As of this fall, I’ve been going through catechism after spending 15 years at services with my Greek Orthodox husband and our baptized children. What’s been moving me most lately, that has sprung from this experience, is the idea of our innate human longing to reach for something unknowable — something just beyond the grasp of understanding, but deeply felt all the same.

This longing is not unique to Christianity, or even religion in general. So many of the ideas I’m learning in Orthodoxy echo things I’ve felt in other places over the years. When I studied devotional Indian dance long ago, I learned that the heart of Bhakti is this same yearning for the divine — the dance between the Lover and the Beloved, Krishna and Radha. The movements express love and joy, but also the ache of separation, the tension of longing, and the sweetness of union.

In Christian catechism, we’re given a similar image: Christ as Bridegroom, humanity as Bride. In Buddhism, that longing becomes the soul’s search for enlightenment — Nibbana. In Sufism, they call it shawq — the burning desire for Allah that consumes the seeker until devotion becomes love.

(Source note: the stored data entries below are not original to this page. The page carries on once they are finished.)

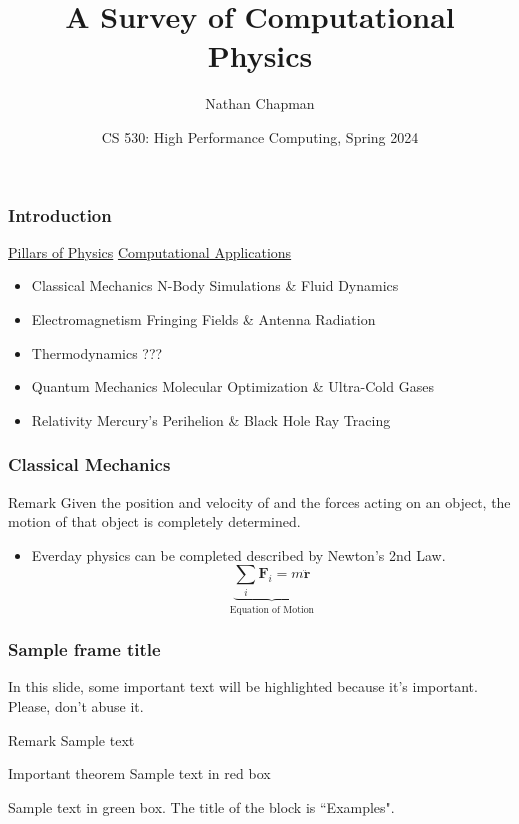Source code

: \documentclass{beamer}
\title[Computational Physics]{A Survey of Computational Physics}
\author[Chapman, Nathan]{Nathan Chapman\inst{1}}
\institute[CWU]
{
  \inst{1}
  Faculty of Physics\\
  Central Washington University
}
\date[HPC 2024]{CS 530: High Performance Computing, Spring 2024}
\begin{document}
\frame{\titlepage}


\begin{frame}
\frametitle{Introduction}
    \hspace{0.25in} \underline{Pillars of Physics} \hfill \underline{Computational Applications}
    \begin{itemize}
        \item <1-> Classical Mechanics \phantom{  } \rightarrowfill \phantom{  } N-Body Simulations \& Fluid Dynamics
        \item <2-> Electromagnetism \phantom{  } \rightarrowfill \phantom{  } Fringing Fields \& Antenna Radiation
        \item <3-> Thermodynamics \phantom{  } \rightarrowfill \phantom{  } ???
        \item <4-> Quantum Mechanics \phantom{  } \rightarrowfill \phantom{  } Molecular Optimization \& Ultra-Cold Gases
        \item <5-> Relativity \phantom{  } \rightarrowfill \phantom{  } Mercury's Perihelion \& Black Hole Ray Tracing
    \end{itemize}
\end{frame}

\begin{frame}
    \frametitle{Classical Mechanics}
    \begin{block}{Remark}
        Given the position and velocity of and the forces acting on an object, the motion of that object is completely determined.
    \end{block}
    \begin{itemize}
        \item Everday physics can be completed described by Newton's 2nd Law.
              \begin{equation} \label{eq:newton}
                  \underbrace{\sum_i \mathbf{F}_i = m \ddot{\mathbf{r}}}_\text{Equation of Motion}
              \end{equation}
    \end{itemize}
\end{frame}

\begin{frame}
    \frametitle{Sample frame title}
    
    In this slide, some important text will be
    \alert{highlighted} because it's important.
    Please, don't abuse it.
    
    \begin{block}{Remark}
    Sample text
    \end{block}
    
    \begin{alertblock}{Important theorem}
    Sample text in red box
    \end{alertblock}
    
    \begin{examples}
    Sample text in green box. The title of the block is ``Examples".
    \end{examples}
\end{frame}
\end{document}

It’s striking how often this thread appears across faiths — this longing to return to something vast and precious that we somehow remember but can’t quite touch. I keep picturing droplets leaping up from the ocean — each one for a moment believing it’s separate, unique, alone — before falling back into the sea. Does the droplet remember it was once part of the ocean? Does it long to return, even while it’s suspended in the air, unsure of what it’s missing? And when it merges again — when its smallness disappears into something infinite — does it remember who it once was?

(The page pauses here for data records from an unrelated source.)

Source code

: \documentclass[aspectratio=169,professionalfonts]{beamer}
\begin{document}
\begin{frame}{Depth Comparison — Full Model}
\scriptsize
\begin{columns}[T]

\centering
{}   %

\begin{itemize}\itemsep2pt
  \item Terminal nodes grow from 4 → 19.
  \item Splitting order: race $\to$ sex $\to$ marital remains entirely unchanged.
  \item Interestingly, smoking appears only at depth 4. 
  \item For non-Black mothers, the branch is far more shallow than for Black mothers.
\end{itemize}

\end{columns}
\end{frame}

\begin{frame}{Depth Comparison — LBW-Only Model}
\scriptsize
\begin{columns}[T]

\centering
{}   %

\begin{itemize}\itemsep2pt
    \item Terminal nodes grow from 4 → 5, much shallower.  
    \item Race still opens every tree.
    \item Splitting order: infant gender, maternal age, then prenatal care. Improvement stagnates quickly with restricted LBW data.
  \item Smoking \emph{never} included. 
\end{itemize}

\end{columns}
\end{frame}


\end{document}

I think about this a lot at my bench. When I melt down scrap metal, and old broken pieces become something new. When I recycle wax for new injection molds. When I pour silicone over seedpods to memorialize their shape for casting. There’s something sacred in that cycle — dissolving, reshaping, return. We humans fight so hard to preserve our sense of self, to push back against endings. Yet somewhere deep down, we long to reconnect with something so vast, so much bigger than ourselves, that it transfigures and obliterates us.

I feel that paradox every time I set a diamond — knowing its carbon atoms are the same as the ones in my own bones. Knowing that the iron in sapphires also runs through my blood. We come from the same source. We go back to it. Maybe that’s what this longing really is — a remembering of connection, and that the perceived separateness of our Selves is a momentary illusion, before we fall back into the sea.